As noted, a label on a patch panel identifying the source never gets changes when it should, and labels on patch cables even less so. Altering the documentation is far easier and more reliable.
This post has been deleted by its author
Much like comments in source code. That's why I prefer to use good identifier naming to indicate what the code is doing. The compiler doesn't care about comments so won't ever alert you if they become out of date. Plus in my experience most programmers don't read comments anyway.
Sadly I don't think there's any equivalent for wiring.
Can't upvote this enough.
Code should always be self-documenting, i.e. meaningful descriptive identifiers, no side-effects. A function/method should do exactly what its name states and nothing more.
Comments are to understand the reasoning, expectations and failure points.
Especially valuable in these agile times where documentation is, at best, an afterthought.
Quote "Comments shouldn't tell you what code is doing. the code should do that."
One of my old team leads mantras was that if you couldn't figure out what the code was doing, by reading the code, then the code was wrong, and he'd reject it.
On the rare occasions when some fancy code trick was needed (say for performance reasons or an outlying use case, like working round a known bug/undocumented feature in the language/compiler), then we'd do the code, but add a comment to state exactly why it was done this way. This usually included pseudo code showing how we actually wanted to do it, explaining why it doesn't work, and what the 'hack' is actually doing to fix the issue.
My personal method for patch cables is to colour code the cables themselves for the type of service running on them. That way at a glance you know that red is a connection from the outside world to a firewall, yellow is between switches down to individual servers being connected with white etc.
That way if you see a large nexus of red and yellow cables warning mental signs sound before unplugging them even if documentation says that they are supposed to only be internal cables.
Admittedly this doesn't work quite so well with fiber cables, since unlike cat5 fiber cables colour coded cables are supposed to mean something.
If a supplier tells you this then seriously, find yourself a different supplier. Suppliers exist to supply you with equipment, not problems.

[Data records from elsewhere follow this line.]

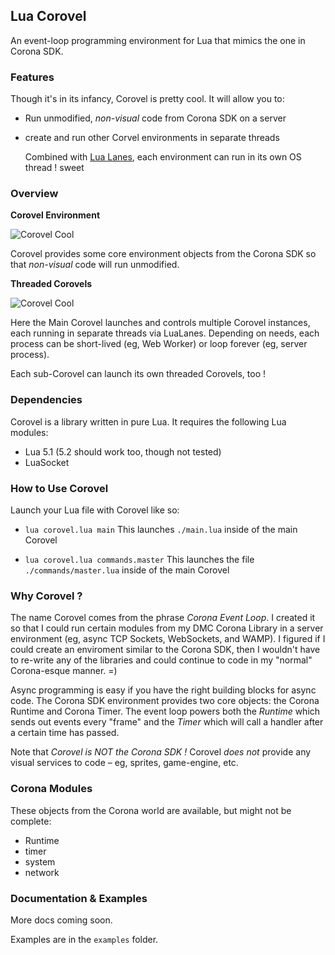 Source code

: 
## Lua Corovel ##

An event-loop programming environment for Lua that mimics the one in Corona SDK.



### Features ###

Though it's in its infancy, Corovel is pretty cool. It will allow you to:

* Run unmodified, *non-visual* code from Corona SDK on a server

* create and run other Corvel environments in separate threads

  Combined with [Lua Lanes](https://github.com/LuaLanes/lanes), each environment can run in its own OS thread ! sweet



### Overview ###



**Corovel Environment**


![Corovel Cool](https://raw.githubusercontent.com/dmccuskey/lua-corovel/master/assets/corovel-main.png "Corovel Overview")

Corovel provides some core environment objects from the Corona SDK so that *non-visual* code will run unmodified.


**Threaded Corovels**


![Corovel Cool](https://raw.githubusercontent.com/dmccuskey/lua-corovel/master/assets/corovel-sub.png "Corovel Threads")

Here the Main Corovel launches and controls multiple Corovel instances, each running in separate threads via LuaLanes. Depending on needs, each process can be short-lived (eg, Web Worker) or loop forever (eg, server process).

Each sub-Corovel can launch its own threaded Corovels, too !



### Dependencies ###

Corovel is a library written in pure Lua. It requires the following Lua modules:

* Lua 5.1 (5.2 should work too, though not tested)
* LuaSocket



### How to Use Corovel ###

Launch your Lua file with Corovel like so:

* `lua corovel.lua main`
  This launches `./main.lua` inside of the main Corovel

* `lua corovel.lua commands.master`
  This launches the file `./commands/master.lua` inside of the main Corovel



### Why Corovel ? ###


The name Corovel comes from the phrase *Corona Event Loop*. I created it so that I could run certain modules from my DMC Corona Library in a server environment (eg, async TCP Sockets, WebSockets, and WAMP). I figured if I could create an enviroment similar to the Corona SDK, then I wouldn't have to re-write any of the libraries and could continue to code in my "normal" Corona-esque manner. =)

Async programming is easy if you have the right building blocks for async code. The Corona SDK environment provides two core objects: the Corona Runtime and Corona Timer. The event loop powers both the *Runtime* which sends out events every "frame" and the *Timer* which will call a handler after a certain time has passed.


Note that *Corovel is NOT the Corona SDK !* Corovel *does not* provide any visual services to code – eg, sprites, game-engine, etc.



### Corona Modules ###

These objects from the Corona world are available, but might not be complete:
* Runtime
* timer
* system
* network



### Documentation & Examples ###

More docs coming soon.

Examples are in the `examples` folder.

The chap I use prefers to supply through the normal supply chain, but if he can't then he'll phone and give me options such as him sourcing the equipment through amazon, ebay or whereever at $price and delivery would of course be down to the end supplier rather than him and more uncertain than normal. He's found all sorts of odd spares for obscure bits of equipment tucked away in warehouses for me as well as plenty of things that are "out of stock" with normal suppliers.
If your supplier won't do that and supplies you with problems as a result, don't supply them with further orders.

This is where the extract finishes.